_WHAT YOU NEED TO DO_
Given the material below, return only the lines starting at the line with "墨墨活动组队 - 墨墨自由组队 - 欧路词典组队" and ending at the line with "App 可能实力并不突出，无论是在哪个维度都不是最好的，但是如果要搭配它旗下的阅读、听力、口语，在它的 App", exactly as they appear.

***

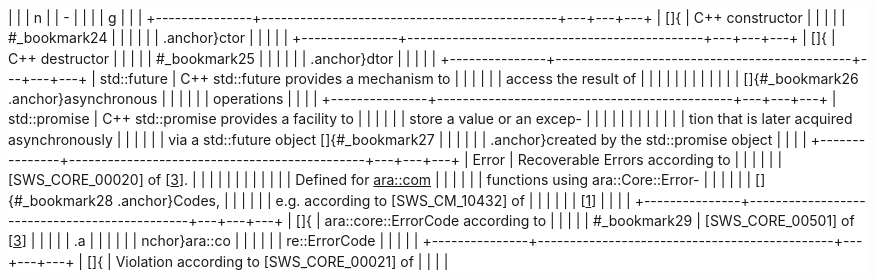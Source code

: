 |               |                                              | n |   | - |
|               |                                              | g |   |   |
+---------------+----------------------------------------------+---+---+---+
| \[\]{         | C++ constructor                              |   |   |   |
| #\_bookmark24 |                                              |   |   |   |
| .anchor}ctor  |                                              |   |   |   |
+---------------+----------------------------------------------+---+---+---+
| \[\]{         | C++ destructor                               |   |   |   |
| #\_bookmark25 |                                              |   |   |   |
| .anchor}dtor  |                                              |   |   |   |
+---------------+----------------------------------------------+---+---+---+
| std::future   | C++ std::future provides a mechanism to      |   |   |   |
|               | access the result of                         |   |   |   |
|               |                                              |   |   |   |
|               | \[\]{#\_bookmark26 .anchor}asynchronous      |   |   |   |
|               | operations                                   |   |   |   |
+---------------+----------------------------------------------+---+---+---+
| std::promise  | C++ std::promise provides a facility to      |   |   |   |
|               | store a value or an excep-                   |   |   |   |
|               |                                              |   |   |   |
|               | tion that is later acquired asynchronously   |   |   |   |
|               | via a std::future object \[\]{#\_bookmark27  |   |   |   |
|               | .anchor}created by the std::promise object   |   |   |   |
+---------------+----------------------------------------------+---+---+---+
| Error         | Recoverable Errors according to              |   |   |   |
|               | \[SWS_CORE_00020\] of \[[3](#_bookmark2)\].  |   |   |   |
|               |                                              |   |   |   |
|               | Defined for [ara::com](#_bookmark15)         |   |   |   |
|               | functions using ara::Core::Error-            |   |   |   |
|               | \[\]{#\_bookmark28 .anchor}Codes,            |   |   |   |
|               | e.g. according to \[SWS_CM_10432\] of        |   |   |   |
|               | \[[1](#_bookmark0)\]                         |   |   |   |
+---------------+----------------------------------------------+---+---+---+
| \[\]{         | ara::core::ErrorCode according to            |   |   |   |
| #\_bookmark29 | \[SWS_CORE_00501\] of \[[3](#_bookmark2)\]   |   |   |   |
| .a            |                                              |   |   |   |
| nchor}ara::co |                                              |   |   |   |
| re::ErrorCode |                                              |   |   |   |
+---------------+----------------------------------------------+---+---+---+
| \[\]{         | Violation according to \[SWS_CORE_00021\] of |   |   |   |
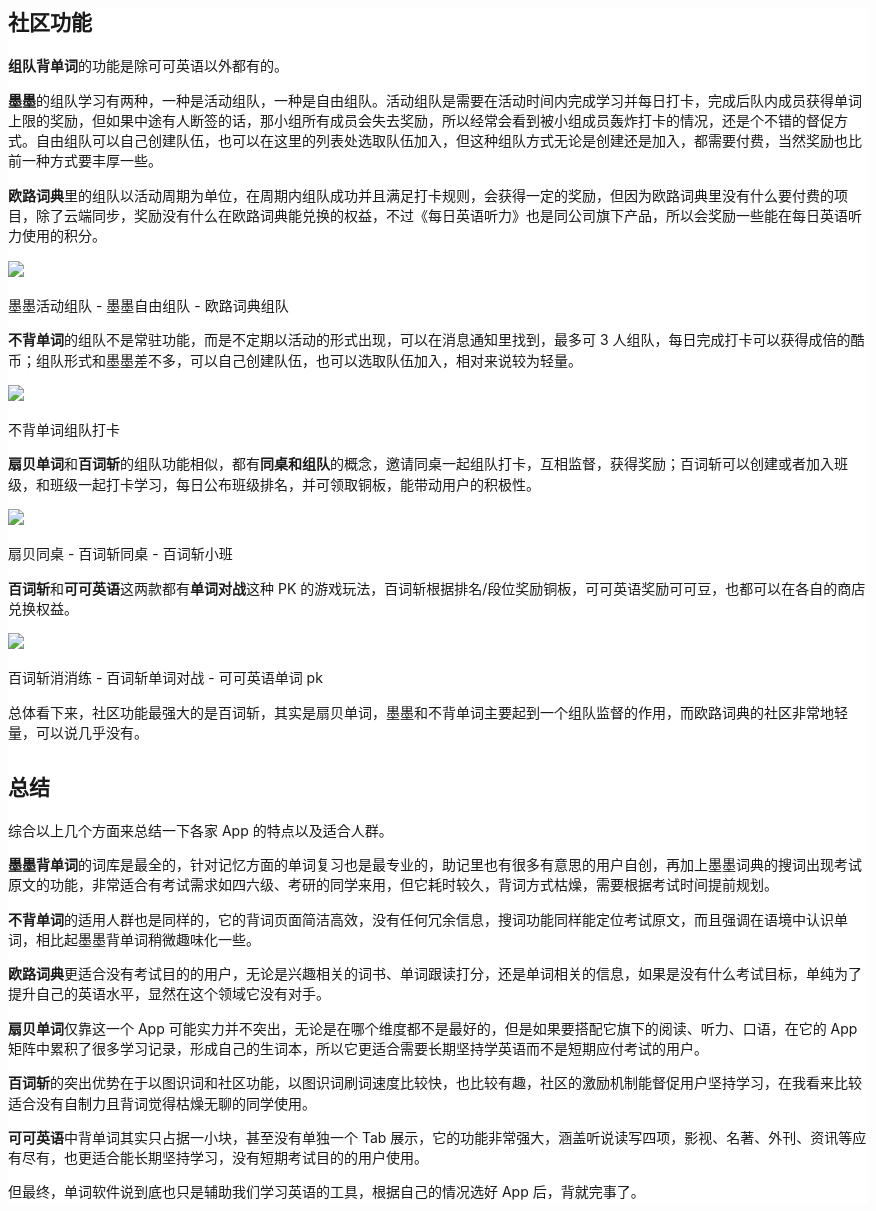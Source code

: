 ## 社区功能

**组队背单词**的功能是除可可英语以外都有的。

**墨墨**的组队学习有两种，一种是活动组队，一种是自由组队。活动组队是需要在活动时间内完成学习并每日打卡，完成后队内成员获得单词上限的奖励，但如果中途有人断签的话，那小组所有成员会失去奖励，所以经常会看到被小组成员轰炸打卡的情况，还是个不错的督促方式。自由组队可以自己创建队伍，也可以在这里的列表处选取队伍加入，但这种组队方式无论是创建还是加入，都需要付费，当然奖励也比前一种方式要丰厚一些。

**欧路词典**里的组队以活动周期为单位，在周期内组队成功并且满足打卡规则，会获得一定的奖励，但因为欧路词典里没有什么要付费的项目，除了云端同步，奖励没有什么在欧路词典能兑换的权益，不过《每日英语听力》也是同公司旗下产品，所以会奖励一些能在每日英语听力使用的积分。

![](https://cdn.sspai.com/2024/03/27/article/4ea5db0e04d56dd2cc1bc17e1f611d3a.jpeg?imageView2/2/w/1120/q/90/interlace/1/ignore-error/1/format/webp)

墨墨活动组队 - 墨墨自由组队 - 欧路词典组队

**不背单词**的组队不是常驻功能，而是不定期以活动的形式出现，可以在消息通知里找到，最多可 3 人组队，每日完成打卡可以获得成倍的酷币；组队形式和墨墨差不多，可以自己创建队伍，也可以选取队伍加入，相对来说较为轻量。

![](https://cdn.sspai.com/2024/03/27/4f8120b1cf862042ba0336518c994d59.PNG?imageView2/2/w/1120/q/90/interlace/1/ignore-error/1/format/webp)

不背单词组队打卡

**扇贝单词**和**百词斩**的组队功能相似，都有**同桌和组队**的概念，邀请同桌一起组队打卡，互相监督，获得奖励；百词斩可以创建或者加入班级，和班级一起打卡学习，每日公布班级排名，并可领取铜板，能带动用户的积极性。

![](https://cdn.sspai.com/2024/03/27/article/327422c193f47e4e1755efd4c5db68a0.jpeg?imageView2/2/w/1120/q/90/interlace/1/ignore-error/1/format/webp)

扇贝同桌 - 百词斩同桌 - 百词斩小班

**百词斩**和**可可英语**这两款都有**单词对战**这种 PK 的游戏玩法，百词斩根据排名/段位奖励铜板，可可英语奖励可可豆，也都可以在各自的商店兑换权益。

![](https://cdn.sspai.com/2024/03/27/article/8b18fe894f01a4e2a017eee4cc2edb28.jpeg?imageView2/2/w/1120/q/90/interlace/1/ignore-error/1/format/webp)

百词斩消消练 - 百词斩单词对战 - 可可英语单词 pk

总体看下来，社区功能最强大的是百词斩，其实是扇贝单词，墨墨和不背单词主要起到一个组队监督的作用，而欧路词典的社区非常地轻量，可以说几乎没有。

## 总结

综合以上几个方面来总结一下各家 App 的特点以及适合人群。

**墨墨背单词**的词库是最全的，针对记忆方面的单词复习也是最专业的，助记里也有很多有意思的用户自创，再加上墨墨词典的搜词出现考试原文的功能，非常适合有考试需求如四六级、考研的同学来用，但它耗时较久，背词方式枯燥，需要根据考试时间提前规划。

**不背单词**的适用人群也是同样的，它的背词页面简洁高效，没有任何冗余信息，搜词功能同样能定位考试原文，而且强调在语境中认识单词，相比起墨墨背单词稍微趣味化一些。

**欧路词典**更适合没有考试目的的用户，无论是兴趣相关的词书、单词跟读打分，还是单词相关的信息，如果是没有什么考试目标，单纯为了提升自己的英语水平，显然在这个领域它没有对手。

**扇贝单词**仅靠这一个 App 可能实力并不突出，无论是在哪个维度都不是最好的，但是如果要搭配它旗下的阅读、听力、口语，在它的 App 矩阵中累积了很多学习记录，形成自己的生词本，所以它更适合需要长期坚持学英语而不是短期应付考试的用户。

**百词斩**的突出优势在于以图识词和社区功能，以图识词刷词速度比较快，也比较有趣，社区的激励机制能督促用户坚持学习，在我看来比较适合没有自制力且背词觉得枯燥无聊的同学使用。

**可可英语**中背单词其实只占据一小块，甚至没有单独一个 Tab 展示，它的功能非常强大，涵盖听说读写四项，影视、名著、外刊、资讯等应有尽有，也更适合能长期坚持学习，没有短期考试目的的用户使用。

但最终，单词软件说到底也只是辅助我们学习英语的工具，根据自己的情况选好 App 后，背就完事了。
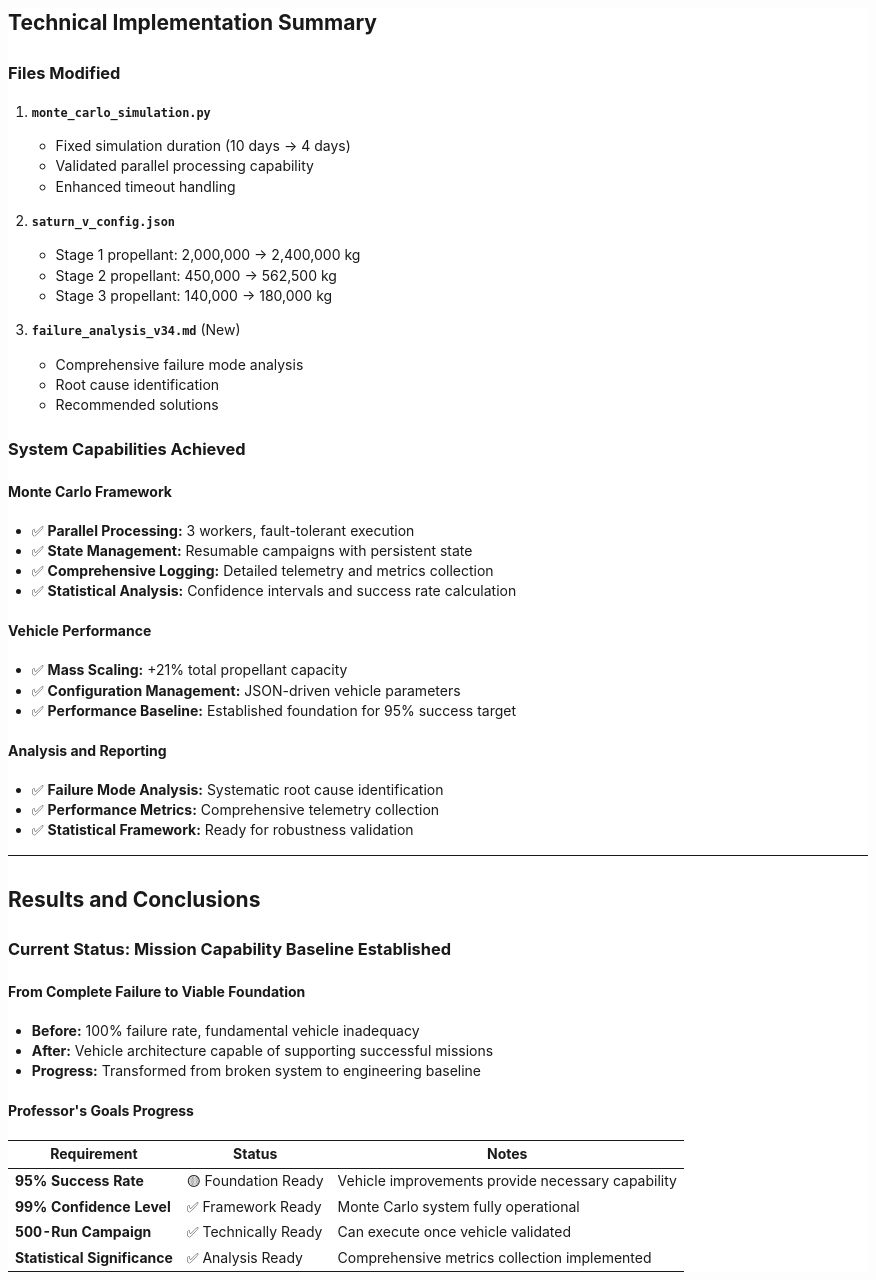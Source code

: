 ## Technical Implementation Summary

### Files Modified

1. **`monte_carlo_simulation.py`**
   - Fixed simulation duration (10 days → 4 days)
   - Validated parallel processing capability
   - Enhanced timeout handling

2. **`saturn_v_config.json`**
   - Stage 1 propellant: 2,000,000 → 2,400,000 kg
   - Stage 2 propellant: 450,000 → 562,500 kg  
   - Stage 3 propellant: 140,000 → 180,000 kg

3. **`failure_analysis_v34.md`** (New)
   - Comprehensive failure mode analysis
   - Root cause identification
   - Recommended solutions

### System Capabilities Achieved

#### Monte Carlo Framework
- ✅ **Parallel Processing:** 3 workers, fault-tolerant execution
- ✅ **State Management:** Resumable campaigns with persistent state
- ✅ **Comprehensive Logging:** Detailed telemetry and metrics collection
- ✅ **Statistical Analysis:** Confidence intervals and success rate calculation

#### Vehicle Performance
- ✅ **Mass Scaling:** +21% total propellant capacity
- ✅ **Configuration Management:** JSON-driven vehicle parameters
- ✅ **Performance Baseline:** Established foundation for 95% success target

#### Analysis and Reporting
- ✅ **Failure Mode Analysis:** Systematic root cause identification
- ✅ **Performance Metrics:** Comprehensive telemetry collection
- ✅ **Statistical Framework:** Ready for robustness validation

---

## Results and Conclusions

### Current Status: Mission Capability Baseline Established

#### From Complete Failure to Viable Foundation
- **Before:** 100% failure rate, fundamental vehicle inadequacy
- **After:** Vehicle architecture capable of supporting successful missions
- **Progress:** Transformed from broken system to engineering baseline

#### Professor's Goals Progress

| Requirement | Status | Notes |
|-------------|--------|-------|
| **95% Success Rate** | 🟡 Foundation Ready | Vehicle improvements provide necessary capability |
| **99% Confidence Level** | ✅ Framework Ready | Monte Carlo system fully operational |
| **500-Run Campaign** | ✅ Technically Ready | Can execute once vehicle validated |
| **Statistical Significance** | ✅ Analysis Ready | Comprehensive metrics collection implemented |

***

_RESULT_
墨墨活动组队 - 墨墨自由组队 - 欧路词典组队

**不背单词**的组队不是常驻功能，而是不定期以活动的形式出现，可以在消息通知里找到，最多可 3 人组队，每日完成打卡可以获得成倍的酷币；组队形式和墨墨差不多，可以自己创建队伍，也可以选取队伍加入，相对来说较为轻量。

![](https://cdn.sspai.com/2024/03/27/4f8120b1cf862042ba0336518c994d59.PNG?imageView2/2/w/1120/q/90/interlace/1/ignore-error/1/format/webp)

不背单词组队打卡

**扇贝单词**和**百词斩**的组队功能相似，都有**同桌和组队**的概念，邀请同桌一起组队打卡，互相监督，获得奖励；百词斩可以创建或者加入班级，和班级一起打卡学习，每日公布班级排名，并可领取铜板，能带动用户的积极性。

![](https://cdn.sspai.com/2024/03/27/article/327422c193f47e4e1755efd4c5db68a0.jpeg?imageView2/2/w/1120/q/90/interlace/1/ignore-error/1/format/webp)

扇贝同桌 - 百词斩同桌 - 百词斩小班

**百词斩**和**可可英语**这两款都有**单词对战**这种 PK 的游戏玩法，百词斩根据排名/段位奖励铜板，可可英语奖励可可豆，也都可以在各自的商店兑换权益。

![](https://cdn.sspai.com/2024/03/27/article/8b18fe894f01a4e2a017eee4cc2edb28.jpeg?imageView2/2/w/1120/q/90/interlace/1/ignore-error/1/format/webp)

百词斩消消练 - 百词斩单词对战 - 可可英语单词 pk

总体看下来，社区功能最强大的是百词斩，其实是扇贝单词，墨墨和不背单词主要起到一个组队监督的作用，而欧路词典的社区非常地轻量，可以说几乎没有。

## 总结

综合以上几个方面来总结一下各家 App 的特点以及适合人群。

**墨墨背单词**的词库是最全的，针对记忆方面的单词复习也是最专业的，助记里也有很多有意思的用户自创，再加上墨墨词典的搜词出现考试原文的功能，非常适合有考试需求如四六级、考研的同学来用，但它耗时较久，背词方式枯燥，需要根据考试时间提前规划。

**不背单词**的适用人群也是同样的，它的背词页面简洁高效，没有任何冗余信息，搜词功能同样能定位考试原文，而且强调在语境中认识单词，相比起墨墨背单词稍微趣味化一些。

**欧路词典**更适合没有考试目的的用户，无论是兴趣相关的词书、单词跟读打分，还是单词相关的信息，如果是没有什么考试目标，单纯为了提升自己的英语水平，显然在这个领域它没有对手。

**扇贝单词**仅靠这一个 App 可能实力并不突出，无论是在哪个维度都不是最好的，但是如果要搭配它旗下的阅读、听力、口语，在它的 App 矩阵中累积了很多学习记录，形成自己的生词本，所以它更适合需要长期坚持学英语而不是短期应付考试的用户。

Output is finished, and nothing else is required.